Этот шаг является необязательным, но он позволяет проверить, что новый корневой ключ KDS в настоящее время используется и используется в службе распространения ключей Майкрософт.
msds-ManagedPasswordIDПроверьте значение первого созданного gMSA. Значением этого атрибута являются двоичные данные, которые включают GUID соответствующего объекта корневого ключа KDS.Например, предположим, что объект корневого ключа KDS имеет следующее
CN.
Объект gMSA, созданный с помощью этого объекта, имеет
msds-ManagedPasswordIDзначение, похожее на следующее изображение.
В этом значении данные GUID начинаются со смещения 24. Части GUID находятся в другой последовательности. На этом изображении красные, зеленые и синие разделы определяют переупорядоченные части. Оранжевый раздел определяет часть последовательности, которая совпадает с исходным ИДЕНТИФИКАТОРом GUID.

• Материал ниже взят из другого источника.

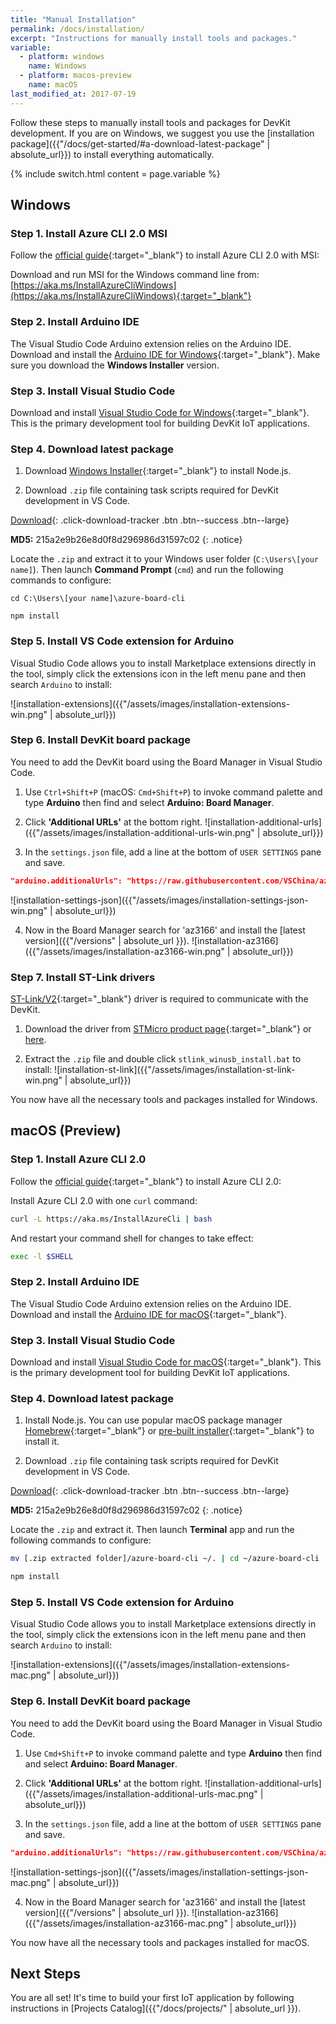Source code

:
 ```yaml
---
title: "Manual Installation"
permalink: /docs/installation/
excerpt: "Instructions for manually install tools and packages."
variable:
  - platform: windows
    name: Windows
  - platform: macos-preview
    name: macOS
last_modified_at: 2017-07-19
---
```


Follow these  steps to manually install tools and packages for DevKit development. If you are on Windows, we suggest you use the [installation package]({{"/docs/get-started/#a-download-latest-package" | absolute_url}}) to install everything automatically.

{% include switch.html content = page.variable %}

## Windows

### Step 1. Install Azure CLI 2.0 MSI

Follow the [official guide](https://docs.microsoft.com/en-us/cli/azure/install-azure-cli#windows){:target="_blank"} to install Azure CLI 2.0 with MSI:

Download and run MSI for the Windows command line from: [https://aka.ms/InstallAzureCliWindows](https://aka.ms/InstallAzureCliWindows){:target="_blank"}

### Step 2. Install Arduino IDE

The Visual Studio Code Arduino extension relies on the Arduino IDE. Download and install the [Arduino IDE for Windows](https://www.arduino.cc/en/Main/Software){:target="_blank"}. Make sure you download the **Windows Installer** version.

### Step 3. Install Visual Studio Code

Download and install [Visual Studio Code for Windows](https://code.visualstudio.com/){:target="_blank"}. This is the primary development tool for building DevKit IoT applications.

### Step 4. Download latest package

1. Download [Windows Installer](https://nodejs.org/en/download/){:target="_blank"} to install Node.js.

2. Download `.zip` file containing task scripts required for DevKit development in VS Code.

  [<i class='fa fa-download'></i> Download](https://azureboard.azureedge.net/installpackage/devkit_tasks_1.1.0.zip){: .click-download-tracker .btn .btn--success .btn--large}

  **MD5:** 215a2e9b26e8d0f8d296986d31597c02
  {: .notice}

  Locate the `.zip` and extract it to your Windows user folder (`C:\Users\[your name]`). Then launch **Command Prompt** (`cmd`) and run the following commands to configure:

  ```
  cd C:\Users\[your name]\azure-board-cli

  npm install
  ```

### Step 5. Install VS Code extension for Arduino

Visual Studio Code allows you to install Marketplace extensions directly in the tool, simply click the extensions icon in the left menu pane and then search `Arduino` to install:

![installation-extensions]({{"/assets/images/installation-extensions-win.png" | absolute_url}})

### Step 6. Install DevKit board package

You need to add the DevKit board using the Board Manager in Visual Studio Code.

1. Use `Ctrl+Shift+P` (macOS: `Cmd+Shift+P`) to invoke command palette and type **Arduino** then find and select **Arduino: Board Manager**.

2. Click **'Additional URLs'** at the bottom right.
 ![installation-additional-urls]({{"/assets/images/installation-additional-urls-win.png" | absolute_url}})

3. In the `settings.json` file, add a line at the bottom of `USER SETTINGS` pane and save.
 ```json
 "arduino.additionalUrls": "https://raw.githubusercontent.com/VSChina/azureiotdevkit_tools/master/package_azureboard_index.json"
 ```
 ![installation-settings-json]({{"/assets/images/installation-settings-json-win.png" | absolute_url}})

4. Now in the Board Manager search for 'az3166' and install the [latest version]({{"/versions" | absolute_url }}).
 ![installation-az3166]({{"/assets/images/installation-az3166-win.png" | absolute_url}})

### Step 7. Install ST-Link drivers

[ST-Link/V2](http://www.st.com/en/development-tools/st-link-v2.html){:target="_blank"} driver is required to communicate with the DevKit. 

1. Download the driver from [STMicro product page](http://www.st.com/en/embedded-software/stsw-link009.html){:target="_blank"} or [here](https://azureboard.azureedge.net/installpackage/st-link-windows.zip).

2. Extract the `.zip` file and double click `stlink_winusb_install.bat` to install:
 ![installation-st-link]({{"/assets/images/installation-st-link-win.png" | absolute_url}})


You now have all the necessary tools and packages installed for Windows.

## macOS (Preview)

### Step 1. Install Azure CLI 2.0

Follow the [official guide](https://docs.microsoft.com/en-us/cli/azure/install-azure-cli#macos){:target="_blank"} to install Azure CLI 2.0:

Install Azure CLI 2.0 with one `curl` command:
```bash
curl -L https://aka.ms/InstallAzureCli | bash
```

And restart your command shell for changes to take effect:
```bash
exec -l $SHELL
```

### Step 2. Install Arduino IDE

The Visual Studio Code Arduino extension relies on the Arduino IDE. Download and install the [Arduino IDE for macOS](https://www.arduino.cc/en/Main/Software){:target="_blank"}.

### Step 3. Install Visual Studio Code

Download and install [Visual Studio Code for macOS](https://code.visualstudio.com/){:target="_blank"}. This is the primary development tool for building DevKit IoT applications.

### Step 4. Download latest package

1. Install Node.js. You can use popular macOS package manager [Homebrew](https://brew.sh/){:target="_blank"} or [pre-built installer](https://nodejs.org/en/download/){:target="_blank"} to install it.

2. Download `.zip` file containing task scripts required for DevKit development in VS Code.

  [<i class='fa fa-download'></i> Download](https://azureboard.azureedge.net/installpackage/devkit_tasks_1.1.0.zip){: .click-download-tracker .btn .btn--success .btn--large}

  **MD5:** 215a2e9b26e8d0f8d296986d31597c02
  {: .notice}

  Locate the `.zip` and extract it. Then launch **Terminal** app and run the following commands to configure:

  ```bash
  mv [.zip extracted folder]/azure-board-cli ~/. | cd ~/azure-board-cli

  npm install
  ```

### Step 5. Install VS Code extension for Arduino

Visual Studio Code allows you to install Marketplace extensions directly in the tool, simply click the extensions icon in the left menu pane and then search `Arduino` to install:

![installation-extensions]({{"/assets/images/installation-extensions-mac.png" | absolute_url}})

### Step 6. Install DevKit board package

You need to add the DevKit board using the Board Manager in Visual Studio Code.

1. Use `Cmd+Shift+P` to invoke command palette and type **Arduino** then find and select **Arduino: Board Manager**.

2. Click **'Additional URLs'** at the bottom right.
 ![installation-additional-urls]({{"/assets/images/installation-additional-urls-mac.png" | absolute_url}})

3. In the `settings.json` file, add a line at the bottom of `USER SETTINGS` pane and save.
 ```json
 "arduino.additionalUrls": "https://raw.githubusercontent.com/VSChina/azureiotdevkit_tools/master/package_azureboard_index.json"
 ```
 ![installation-settings-json]({{"/assets/images/installation-settings-json-mac.png" | absolute_url}})

4. Now in the Board Manager search for 'az3166' and install the [latest version]({{"/versions" | absolute_url }}).
 ![installation-az3166]({{"/assets/images/installation-az3166-mac.png" | absolute_url}})

You now have all the necessary tools and packages installed for macOS.

## Next Steps

You are all set! It's time to build your first IoT application by following instructions in [Projects Catalog]({{"/docs/projects/" | absolute_url }}).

Если первый созданный ключ GMSA использует новый корневой ключ KDS, все последующие gMSAs также используют новый ключ.
В зависимости от следующего свертывания паролей секреты gMSAs будут естественно свернуты, а новые пароли будут созданы на основе нового объекта корневого ключа KDS по запросу.
Примечание.
Если используемые gMSAs свернуты, но неиспользуемые gMSAs с тем же интервалом свертки не были, и они
PrincipalsAllowedToRetrieveManagedPasswordзаполнены параметром, можно запуститьTest-ADServiceAccountкомандлет. Он использует субъект, который может получить пароль gMSA, и этот шаг затем перемещает gMSA в новый корневой ключ KDS.Убедитесь, что все gMSAs свернуты.
Примечание.
GMSA без параметра никогда
PrincipalsAllowedToRetrieveManagedPasswordне будет выполняться.После того как все gMSAs перевернулись в новый объект корневого ключа KDS, удалите старый объект корневого ключа KDS и проверьте репликацию.
Перезапустите службу распространения ключей Майкрософт на всех контроллерах домена.
Ссылки
Group Managed Service Accounts Overview (Обзор групповых управляемых учетных записей служб);
Заявление об отказе от ответственности за контактные данные сторонней организации
Корпорация Майкрософт предоставляет контактные данные сторонних производителей в целях получения дополнительных сведений по данной теме. Эти данные могут быть изменены без предварительного уведомления. Корпорация Майкрософт не гарантирует точность контактных данных сторонних производителей.